_Exercise data:_
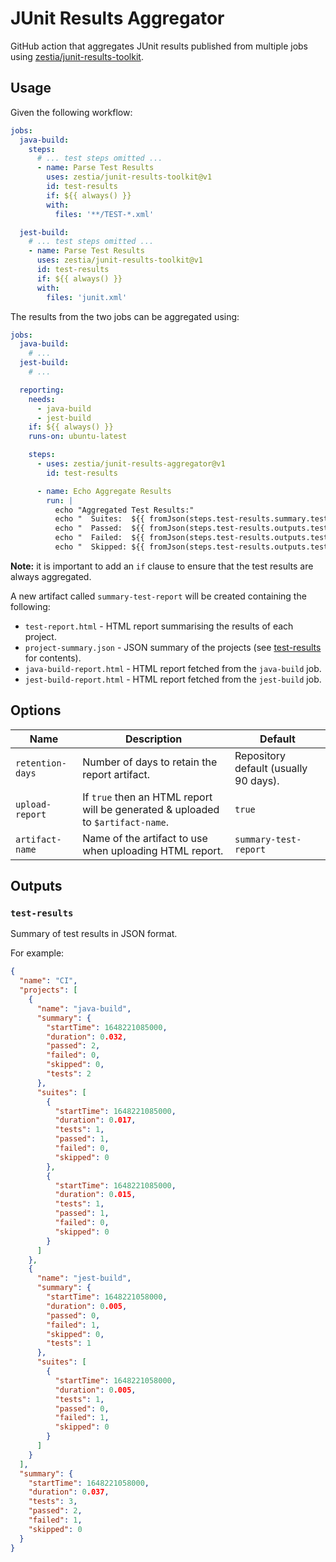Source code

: # JUnit Results Aggregator

GitHub action that aggregates JUnit results published from multiple jobs using
[zestia/junit-results-toolkit][junit-results-toolkit].

[junit-results-toolkit]: https://github.com/zestia/junit-results-toolkit

## Usage

Given the following workflow:

```yaml
jobs:
  java-build:
    steps:
      # ... test steps omitted ...
      - name: Parse Test Results
        uses: zestia/junit-results-toolkit@v1
        id: test-results
        if: ${{ always() }}
        with:
          files: '**/TEST-*.xml'

  jest-build:
    # ... test steps omitted ...
    - name: Parse Test Results
      uses: zestia/junit-results-toolkit@v1
      id: test-results
      if: ${{ always() }}
      with:
        files: 'junit.xml'
```

The results from the two jobs can be aggregated using:

```yaml
jobs:
  java-build:
    # ...
  jest-build:
    # ...

  reporting:
    needs:
      - java-build
      - jest-build
    if: ${{ always() }}
    runs-on: ubuntu-latest

    steps:
      - uses: zestia/junit-results-aggregator@v1
        id: test-results

      - name: Echo Aggregate Results
        run: |
          echo "Aggregated Test Results:"
          echo "  Suites:  ${{ fromJson(steps.test-results.summary.test.results).passed }}"
          echo "  Passed:  ${{ fromJson(steps.test-results.outputs.test.results).passed }}"
          echo "  Failed:  ${{ fromJson(steps.test-results.outputs.test.results).failed }}"
          echo "  Skipped: ${{ fromJson(steps.test-results.outputs.test.results).skipped }}"
```

**Note:** it is important to add an `if` clause to ensure that the test results are always aggregated.

A new artifact called `summary-test-report` will be created containing the following:

- `test-report.html` - HTML report summarising the results of each project.
- `project-summary.json` - JSON summary of the projects (see [test-results](#test-results) for contents).
- `java-build-report.html` - HTML report fetched from the `java-build` job.
- `jest-build-report.html` - HTML report fetched from the `jest-build` job.

## Options

| Name             | Description                                                                     | Default                               |
| ---------------- | ------------------------------------------------------------------------------- | ------------------------------------- |
| `retention-days` | Number of days to retain the report artifact.                                   | Repository default (usually 90 days). |
| `upload-report`  | If `true` then an HTML report will be generated & uploaded to `$artifact-name`. | `true`                                |
| `artifact-name`  | Name of the artifact to use when uploading HTML report.                         | `summary-test-report`                 |

## Outputs

### `test-results`

Summary of test results in JSON format.

For example:

```json
{
  "name": "CI",
  "projects": [
    {
      "name": "java-build",
      "summary": {
        "startTime": 1648221085000,
        "duration": 0.032,
        "passed": 2,
        "failed": 0,
        "skipped": 0,
        "tests": 2
      },
      "suites": [
        {
          "startTime": 1648221085000,
          "duration": 0.017,
          "tests": 1,
          "passed": 1,
          "failed": 0,
          "skipped": 0
        },
        {
          "startTime": 1648221085000,
          "duration": 0.015,
          "tests": 1,
          "passed": 1,
          "failed": 0,
          "skipped": 0
        }
      ]
    },
    {
      "name": "jest-build",
      "summary": {
        "startTime": 1648221058000,
        "duration": 0.005,
        "passed": 0,
        "failed": 1,
        "skipped": 0,
        "tests": 1
      },
      "suites": [
        {
          "startTime": 1648221058000,
          "duration": 0.005,
          "tests": 1,
          "passed": 0,
          "failed": 1,
          "skipped": 0
        }
      ]
    }
  ],
  "summary": {
    "startTime": 1648221058000,
    "duration": 0.037,
    "tests": 3,
    "passed": 2,
    "failed": 1,
    "skipped": 0
  }
}
```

_Task statement:_
All lines in the records that contain "following" are to be copied and returned.

_Answer to the problem:_
Given the following workflow:
A new artifact called `summary-test-report` will be created containing the following:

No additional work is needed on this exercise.